_INSTRUCTIONS FOR THE TASK_: The answer must consist of every line in the records below that contains the string "Erro".

START GIVEN RECORDS

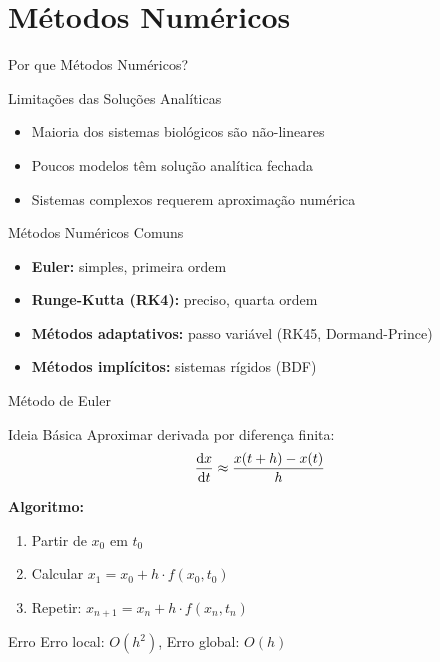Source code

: \section{Métodos Numéricos}

\begin{frame}{Por que Métodos Numéricos?}
\begin{alertblock}{Limitações das Soluções Analíticas}
\begin{itemize}
    \item Maioria dos sistemas biológicos são não-lineares
    \item Poucos modelos têm solução analítica fechada
    \item Sistemas complexos requerem aproximação numérica
\end{itemize}
\end{alertblock}

\vspace{0.3cm}

\begin{block}{Métodos Numéricos Comuns}
\begin{itemize}
    \item \textbf{Euler:} simples, primeira ordem
    \item \textbf{Runge-Kutta (RK4):} preciso, quarta ordem
    \item \textbf{Métodos adaptativos:} passo variável (RK45, Dormand-Prince)
    \item \textbf{Métodos implícitos:} sistemas rígidos (BDF)
\end{itemize}
\end{block}
\end{frame}

\begin{frame}[allowframebreaks]{Método de Euler}
\begin{block}{Ideia Básica}
Aproximar derivada por diferença finita:
\begin{equation*}
\derivada{x}{t} \approx \frac{x(t+h) - x(t)}{h}
\end{equation*}
\end{block}


\textbf{Algoritmo:}
\begin{enumerate}
    \item Partir de $x_0$ em $t_0$
    \item Calcular $x_1 = x_0 + h \cdot f(x_0, t_0)$
    \item Repetir: $x_{n+1} = x_n + h \cdot f(x_n, t_n)$
\end{enumerate}

\begin{exampleblock}{Erro}
Erro local: $O(h^2)$, Erro global: $O(h)$
\end{exampleblock}
\end{frame}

END GIVEN RECORDS

_TASK OUTPUT_:
\begin{exampleblock}{Erro}
Erro local: $O(h^2)$, Erro global: $O(h)$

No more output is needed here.